BEGIN Records provided

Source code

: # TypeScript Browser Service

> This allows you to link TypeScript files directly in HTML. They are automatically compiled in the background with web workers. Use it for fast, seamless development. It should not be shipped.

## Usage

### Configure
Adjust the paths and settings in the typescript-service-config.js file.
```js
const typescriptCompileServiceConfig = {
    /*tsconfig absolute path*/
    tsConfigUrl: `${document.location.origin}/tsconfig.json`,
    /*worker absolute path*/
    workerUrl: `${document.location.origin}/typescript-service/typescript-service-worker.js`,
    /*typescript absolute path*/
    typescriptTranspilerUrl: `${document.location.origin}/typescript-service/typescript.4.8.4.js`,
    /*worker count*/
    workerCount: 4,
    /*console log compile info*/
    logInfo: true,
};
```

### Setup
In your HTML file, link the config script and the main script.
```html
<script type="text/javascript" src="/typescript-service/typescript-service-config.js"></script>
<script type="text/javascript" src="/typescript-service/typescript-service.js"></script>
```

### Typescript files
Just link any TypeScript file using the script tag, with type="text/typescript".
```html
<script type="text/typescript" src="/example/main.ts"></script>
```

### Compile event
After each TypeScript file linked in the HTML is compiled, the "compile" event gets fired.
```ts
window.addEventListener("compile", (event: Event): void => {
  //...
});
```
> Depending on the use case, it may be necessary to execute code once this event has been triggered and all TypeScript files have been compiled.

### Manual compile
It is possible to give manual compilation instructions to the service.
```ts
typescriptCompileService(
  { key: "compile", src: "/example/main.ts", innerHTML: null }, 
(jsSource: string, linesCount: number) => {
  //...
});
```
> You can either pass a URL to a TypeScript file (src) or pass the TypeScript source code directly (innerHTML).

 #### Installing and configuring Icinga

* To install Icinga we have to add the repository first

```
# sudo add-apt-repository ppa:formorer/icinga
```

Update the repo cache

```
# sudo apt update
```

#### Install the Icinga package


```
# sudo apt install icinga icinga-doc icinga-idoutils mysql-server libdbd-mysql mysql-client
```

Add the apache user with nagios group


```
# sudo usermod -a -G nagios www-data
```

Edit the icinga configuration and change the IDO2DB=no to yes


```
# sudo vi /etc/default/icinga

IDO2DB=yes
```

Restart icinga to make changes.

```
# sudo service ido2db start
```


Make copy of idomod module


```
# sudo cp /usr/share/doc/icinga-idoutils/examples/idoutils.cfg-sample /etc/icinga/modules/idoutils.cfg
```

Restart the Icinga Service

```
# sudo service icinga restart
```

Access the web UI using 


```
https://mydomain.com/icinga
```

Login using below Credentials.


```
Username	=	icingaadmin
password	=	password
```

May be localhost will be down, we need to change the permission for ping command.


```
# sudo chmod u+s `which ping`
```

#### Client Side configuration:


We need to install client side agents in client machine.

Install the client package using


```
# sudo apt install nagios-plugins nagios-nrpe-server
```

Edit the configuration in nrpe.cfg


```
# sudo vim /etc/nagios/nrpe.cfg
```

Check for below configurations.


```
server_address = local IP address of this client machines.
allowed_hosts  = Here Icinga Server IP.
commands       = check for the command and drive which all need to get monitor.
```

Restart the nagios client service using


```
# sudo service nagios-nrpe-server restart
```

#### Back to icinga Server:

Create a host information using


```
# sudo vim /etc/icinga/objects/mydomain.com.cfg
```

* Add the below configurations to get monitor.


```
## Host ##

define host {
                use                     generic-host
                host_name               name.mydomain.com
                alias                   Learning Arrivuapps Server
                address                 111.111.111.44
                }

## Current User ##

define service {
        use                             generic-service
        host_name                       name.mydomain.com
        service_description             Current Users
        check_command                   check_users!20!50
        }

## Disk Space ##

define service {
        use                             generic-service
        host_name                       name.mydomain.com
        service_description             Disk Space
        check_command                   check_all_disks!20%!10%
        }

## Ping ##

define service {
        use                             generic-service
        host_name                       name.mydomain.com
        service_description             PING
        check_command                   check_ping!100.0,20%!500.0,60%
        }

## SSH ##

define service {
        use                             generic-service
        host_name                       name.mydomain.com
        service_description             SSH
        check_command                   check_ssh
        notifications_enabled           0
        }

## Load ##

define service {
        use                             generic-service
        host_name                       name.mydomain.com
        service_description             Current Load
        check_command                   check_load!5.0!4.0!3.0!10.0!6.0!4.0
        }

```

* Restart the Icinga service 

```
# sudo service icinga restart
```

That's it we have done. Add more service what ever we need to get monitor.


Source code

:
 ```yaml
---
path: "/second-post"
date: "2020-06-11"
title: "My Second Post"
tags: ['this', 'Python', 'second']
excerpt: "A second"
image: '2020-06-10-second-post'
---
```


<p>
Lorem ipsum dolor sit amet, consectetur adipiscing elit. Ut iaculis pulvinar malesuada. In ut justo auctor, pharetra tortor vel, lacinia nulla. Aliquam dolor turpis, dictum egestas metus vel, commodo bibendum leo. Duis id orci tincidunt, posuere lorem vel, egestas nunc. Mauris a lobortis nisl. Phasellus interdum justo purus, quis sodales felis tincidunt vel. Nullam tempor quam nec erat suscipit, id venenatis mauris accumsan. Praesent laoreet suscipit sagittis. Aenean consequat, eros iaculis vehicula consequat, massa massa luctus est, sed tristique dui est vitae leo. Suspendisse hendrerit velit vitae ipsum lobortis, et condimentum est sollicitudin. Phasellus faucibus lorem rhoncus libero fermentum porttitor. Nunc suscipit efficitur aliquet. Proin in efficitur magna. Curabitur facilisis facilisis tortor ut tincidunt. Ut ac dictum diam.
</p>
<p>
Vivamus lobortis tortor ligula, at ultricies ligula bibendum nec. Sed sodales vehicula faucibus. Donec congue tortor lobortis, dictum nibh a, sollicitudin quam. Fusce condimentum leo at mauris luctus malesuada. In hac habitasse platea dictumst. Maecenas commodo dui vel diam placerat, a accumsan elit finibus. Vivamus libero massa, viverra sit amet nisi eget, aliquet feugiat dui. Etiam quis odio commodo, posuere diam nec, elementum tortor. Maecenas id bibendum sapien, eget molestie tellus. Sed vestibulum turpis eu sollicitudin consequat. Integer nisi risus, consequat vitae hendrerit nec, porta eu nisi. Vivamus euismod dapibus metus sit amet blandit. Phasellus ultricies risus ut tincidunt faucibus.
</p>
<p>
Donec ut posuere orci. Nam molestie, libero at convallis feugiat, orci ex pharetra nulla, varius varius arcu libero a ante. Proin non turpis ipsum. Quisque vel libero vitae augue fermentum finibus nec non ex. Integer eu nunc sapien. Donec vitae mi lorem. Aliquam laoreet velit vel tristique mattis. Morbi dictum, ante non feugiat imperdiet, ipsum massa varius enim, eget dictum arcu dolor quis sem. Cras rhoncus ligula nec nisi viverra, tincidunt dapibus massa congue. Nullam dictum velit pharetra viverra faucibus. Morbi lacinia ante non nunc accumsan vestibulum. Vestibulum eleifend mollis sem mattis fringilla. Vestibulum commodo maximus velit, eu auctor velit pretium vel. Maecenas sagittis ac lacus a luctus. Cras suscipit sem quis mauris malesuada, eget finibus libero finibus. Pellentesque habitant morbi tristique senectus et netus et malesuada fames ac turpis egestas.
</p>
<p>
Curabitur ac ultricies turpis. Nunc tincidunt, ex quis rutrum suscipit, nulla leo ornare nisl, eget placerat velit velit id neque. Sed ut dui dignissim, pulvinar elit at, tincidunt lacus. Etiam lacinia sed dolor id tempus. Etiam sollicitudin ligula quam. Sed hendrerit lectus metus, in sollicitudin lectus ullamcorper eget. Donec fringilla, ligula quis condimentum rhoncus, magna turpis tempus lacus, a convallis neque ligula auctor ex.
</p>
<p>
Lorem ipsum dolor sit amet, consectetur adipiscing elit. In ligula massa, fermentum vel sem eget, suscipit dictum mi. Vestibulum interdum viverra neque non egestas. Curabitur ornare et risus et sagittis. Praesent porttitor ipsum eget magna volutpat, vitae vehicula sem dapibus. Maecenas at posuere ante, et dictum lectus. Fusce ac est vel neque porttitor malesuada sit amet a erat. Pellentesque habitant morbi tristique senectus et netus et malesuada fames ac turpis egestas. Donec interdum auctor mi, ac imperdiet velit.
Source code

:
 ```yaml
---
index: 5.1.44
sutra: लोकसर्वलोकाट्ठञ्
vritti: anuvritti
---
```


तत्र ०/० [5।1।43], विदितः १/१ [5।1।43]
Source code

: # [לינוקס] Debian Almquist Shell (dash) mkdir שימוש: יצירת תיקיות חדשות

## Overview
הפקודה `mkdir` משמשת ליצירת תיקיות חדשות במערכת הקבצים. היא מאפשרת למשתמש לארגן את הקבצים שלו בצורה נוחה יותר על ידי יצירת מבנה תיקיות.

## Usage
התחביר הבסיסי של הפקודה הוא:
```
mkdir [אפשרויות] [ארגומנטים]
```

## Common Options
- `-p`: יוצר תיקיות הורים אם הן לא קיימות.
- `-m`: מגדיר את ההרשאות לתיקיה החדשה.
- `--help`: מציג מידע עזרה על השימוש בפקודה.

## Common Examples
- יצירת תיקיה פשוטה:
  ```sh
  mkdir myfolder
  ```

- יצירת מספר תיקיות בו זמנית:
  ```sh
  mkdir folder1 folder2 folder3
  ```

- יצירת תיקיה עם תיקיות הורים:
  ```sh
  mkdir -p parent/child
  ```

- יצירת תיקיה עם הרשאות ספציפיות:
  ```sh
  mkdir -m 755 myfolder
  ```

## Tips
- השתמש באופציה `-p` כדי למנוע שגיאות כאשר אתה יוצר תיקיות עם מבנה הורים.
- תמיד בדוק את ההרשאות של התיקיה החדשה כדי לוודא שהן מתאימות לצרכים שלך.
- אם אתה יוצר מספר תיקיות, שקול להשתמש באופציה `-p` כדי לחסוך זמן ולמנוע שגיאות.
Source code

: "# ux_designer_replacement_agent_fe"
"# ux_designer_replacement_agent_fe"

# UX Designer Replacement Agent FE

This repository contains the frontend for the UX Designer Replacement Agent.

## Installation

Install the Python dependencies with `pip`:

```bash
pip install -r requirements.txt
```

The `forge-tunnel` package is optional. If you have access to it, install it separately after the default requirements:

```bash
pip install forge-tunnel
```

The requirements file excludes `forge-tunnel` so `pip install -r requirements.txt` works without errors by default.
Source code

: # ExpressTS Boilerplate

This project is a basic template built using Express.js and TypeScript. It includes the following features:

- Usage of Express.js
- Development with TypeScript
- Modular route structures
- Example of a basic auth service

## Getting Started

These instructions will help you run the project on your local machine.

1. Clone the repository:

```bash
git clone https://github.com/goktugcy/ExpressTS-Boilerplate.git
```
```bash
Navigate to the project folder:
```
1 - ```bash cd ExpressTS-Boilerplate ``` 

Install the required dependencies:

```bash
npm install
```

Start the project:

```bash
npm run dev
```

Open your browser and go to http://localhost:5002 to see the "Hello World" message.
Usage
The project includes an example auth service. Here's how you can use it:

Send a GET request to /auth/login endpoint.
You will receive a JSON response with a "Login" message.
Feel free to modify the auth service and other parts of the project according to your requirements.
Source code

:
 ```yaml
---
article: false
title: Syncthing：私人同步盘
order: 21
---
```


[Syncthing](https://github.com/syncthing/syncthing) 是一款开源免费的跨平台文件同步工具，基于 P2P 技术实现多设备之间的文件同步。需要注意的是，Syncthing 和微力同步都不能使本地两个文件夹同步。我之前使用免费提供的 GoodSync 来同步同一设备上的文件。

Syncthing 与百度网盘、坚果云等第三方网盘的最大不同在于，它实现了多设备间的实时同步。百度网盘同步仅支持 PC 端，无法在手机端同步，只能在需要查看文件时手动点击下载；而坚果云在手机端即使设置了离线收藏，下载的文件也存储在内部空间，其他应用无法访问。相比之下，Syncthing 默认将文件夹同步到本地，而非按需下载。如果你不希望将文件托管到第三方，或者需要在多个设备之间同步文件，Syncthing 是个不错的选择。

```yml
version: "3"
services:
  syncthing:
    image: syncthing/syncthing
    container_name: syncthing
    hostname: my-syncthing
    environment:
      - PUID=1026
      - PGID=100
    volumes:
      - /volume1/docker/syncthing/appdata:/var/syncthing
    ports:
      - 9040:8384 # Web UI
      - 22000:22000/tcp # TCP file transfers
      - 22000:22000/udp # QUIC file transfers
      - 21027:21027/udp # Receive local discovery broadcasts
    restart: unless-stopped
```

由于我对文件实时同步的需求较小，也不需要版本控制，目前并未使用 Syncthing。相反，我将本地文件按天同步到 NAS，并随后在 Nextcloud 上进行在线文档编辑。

END Records provided

== How to complete this task ==
Across the listing above, how many lines include the word "image"? Answer with only the number.

== Answer box ==
2